What the task requires: Your answer should consist of every line from the records that holds the string "magdeck".

Dataset extract:
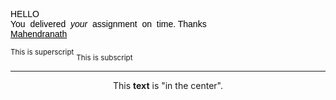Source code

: <!DOCTYPE html>
<html>
<head>
    <title>practice html</title>
</head>
<body>
    <p style="font-family:arial; color:black;">HELLO <br />
    You  delivered  <i>your</i>  assignment  on  time.<br  /> Thanks<br />
    <u>Mahendranath</u></p>
    <sup>This is superscript</sup>
    <sub>This is subscript</sub>
    <hr />
    <center>
        <p>This  <b>text</b>  is  "in&nbsp;the&nbsp;center".</p>
    </center>
        
</body>
</html>
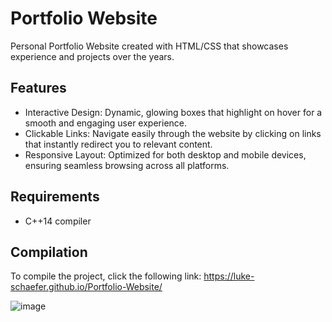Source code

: # Portfolio Website

Personal Portfolio Website created with HTML/CSS that showcases experience and projects over the years.

## **Features**

- Interactive Design: Dynamic, glowing boxes that highlight on hover for a smooth and engaging user experience.
- Clickable Links: Navigate easily through the website by clicking on links that instantly redirect you to relevant content.
- Responsive Layout: Optimized for both desktop and mobile devices, ensuring seamless browsing across all platforms.


## Requirements

- C++14 compiler

## Compilation

To compile the project, click the following link: [https://luke-schaefer.github.io/Portfolio-Website/ ](https://luke-schaefer.github.io/Portfolio/)

![image](https://github.com/user-attachments/assets/7972bb5b-f26e-4e5e-9336-1d82ccbdebd6)
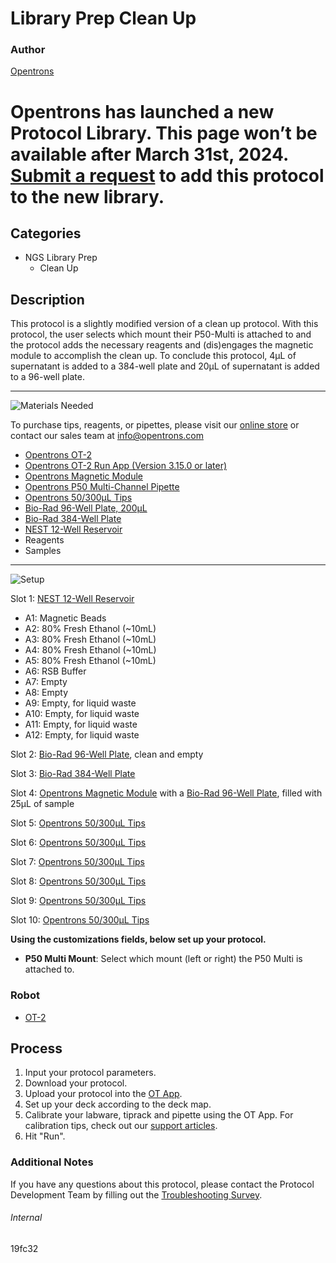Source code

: # Library Prep Clean Up

### Author
[Opentrons](https://opentrons.com/)


# Opentrons has launched a new Protocol Library. This page won’t be available after March 31st, 2024. [Submit a request](https://docs.google.com/forms/d/e/1FAIpQLSdYYp9QCKow4nn0KlCVsMS3HX0eJ0N9O7-erajKvcpT0lWbSg/viewform) to add this protocol to the new library.

## Categories
* NGS Library Prep
	* Clean Up


## Description
This protocol is a slightly modified version of a clean up protocol. With this protocol, the user selects which mount their P50-Multi is attached to and the protocol adds the necessary reagents and (dis)engages the magnetic module to accomplish the clean up. To conclude this protocol, 4µL of supernatant is added to a 384-well plate and 20µL of supernatant is added to a 96-well plate.


---
![Materials Needed](https://s3.amazonaws.com/opentrons-protocol-library-website/custom-README-images/001-General+Headings/materials.png)

To purchase tips, reagents, or pipettes, please visit our [online store](https://shop.opentrons.com/) or contact our sales team at [info@opentrons.com](mailto:info@opentrons.com)

* [Opentrons OT-2](https://shop.opentrons.com/collections/ot-2-robot/products/ot-2)
* [Opentrons OT-2 Run App (Version 3.15.0 or later)](https://opentrons.com/ot-app/)
* [Opentrons Magnetic Module](https://shop.opentrons.com/collections/hardware-modules/products/magdeck)
* [Opentrons P50 Multi-Channel Pipette](https://shop.opentrons.com/collections/ot-2-pipettes)
* [Opentrons 50/300µL Tips](https://shop.opentrons.com/collections/opentrons-tips/products/opentrons-300ul-tips)
* [Bio-Rad 96-Well Plate, 200µL](https://labware.opentrons.com/biorad_96_wellplate_200ul_pcr)
* [Bio-Rad 384-Well Plate](https://www.bio-rad.com/en-au/product/384-well-pcr-plates?ID=OCH4UM15)
* [NEST 12-Well Reservoir](https://labware.opentrons.com/nest_12_reservoir_15ml?category=reservoir)
* Reagents
* Samples


---
![Setup](https://s3.amazonaws.com/opentrons-protocol-library-website/custom-README-images/001-General+Headings/Setup.png)

Slot 1: [NEST 12-Well Reservoir](https://labware.opentrons.com/nest_12_reservoir_15ml?category=reservoir)
* A1: Magnetic Beads
* A2: 80% Fresh Ethanol (~10mL)
* A3: 80% Fresh Ethanol (~10mL)
* A4: 80% Fresh Ethanol (~10mL)
* A5: 80% Fresh Ethanol (~10mL)
* A6: RSB Buffer
* A7: Empty
* A8: Empty
* A9: Empty, for liquid waste
* A10: Empty, for liquid waste
* A11: Empty, for liquid waste
* A12: Empty, for liquid waste

Slot 2: [Bio-Rad 96-Well Plate](https://labware.opentrons.com/biorad_96_wellplate_200ul_pcr), clean and empty

Slot 3: [Bio-Rad 384-Well Plate](https://www.bio-rad.com/en-au/product/384-well-pcr-plates?ID=OCH4UM15)

Slot 4: [Opentrons Magnetic Module](https://shop.opentrons.com/collections/hardware-modules/products/magdeck) with a [Bio-Rad 96-Well Plate](https://labware.opentrons.com/biorad_96_wellplate_200ul_pcr), filled with 25µL of sample

Slot 5: [Opentrons 50/300µL Tips](https://shop.opentrons.com/collections/opentrons-tips/products/opentrons-300ul-tips)

Slot 6: [Opentrons 50/300µL Tips](https://shop.opentrons.com/collections/opentrons-tips/products/opentrons-300ul-tips)

Slot 7: [Opentrons 50/300µL Tips](https://shop.opentrons.com/collections/opentrons-tips/products/opentrons-300ul-tips)

Slot 8: [Opentrons 50/300µL Tips](https://shop.opentrons.com/collections/opentrons-tips/products/opentrons-300ul-tips)

Slot 9: [Opentrons 50/300µL Tips](https://shop.opentrons.com/collections/opentrons-tips/products/opentrons-300ul-tips)

Slot 10: [Opentrons 50/300µL Tips](https://shop.opentrons.com/collections/opentrons-tips/products/opentrons-300ul-tips)




**Using the customizations fields, below set up your protocol.**
* **P50 Multi Mount**: Select which mount (left or right) the P50 Multi is attached to.



### Robot
* [OT-2](https://opentrons.com/ot-2)

## Process

1. Input your protocol parameters.
2. Download your protocol.
3. Upload your protocol into the [OT App](https://opentrons.com/ot-app).
4. Set up your deck according to the deck map.
5. Calibrate your labware, tiprack and pipette using the OT App. For calibration tips, check out our [support articles](https://support.opentrons.com/en/collections/1559720-guide-for-getting-started-with-the-ot-2).
6. Hit "Run".

### Additional Notes
If you have any questions about this protocol, please contact the Protocol Development Team by filling out the [Troubleshooting Survey](https://protocol-troubleshooting.paperform.co/).

###### Internal
19fc32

Task solution:
* [Opentrons Magnetic Module](https://shop.opentrons.com/collections/hardware-modules/products/magdeck)
Slot 4: [Opentrons Magnetic Module](https://shop.opentrons.com/collections/hardware-modules/products/magdeck) with a [Bio-Rad 96-Well Plate](https://labware.opentrons.com/biorad_96_wellplate_200ul_pcr), filled with 25µL of sample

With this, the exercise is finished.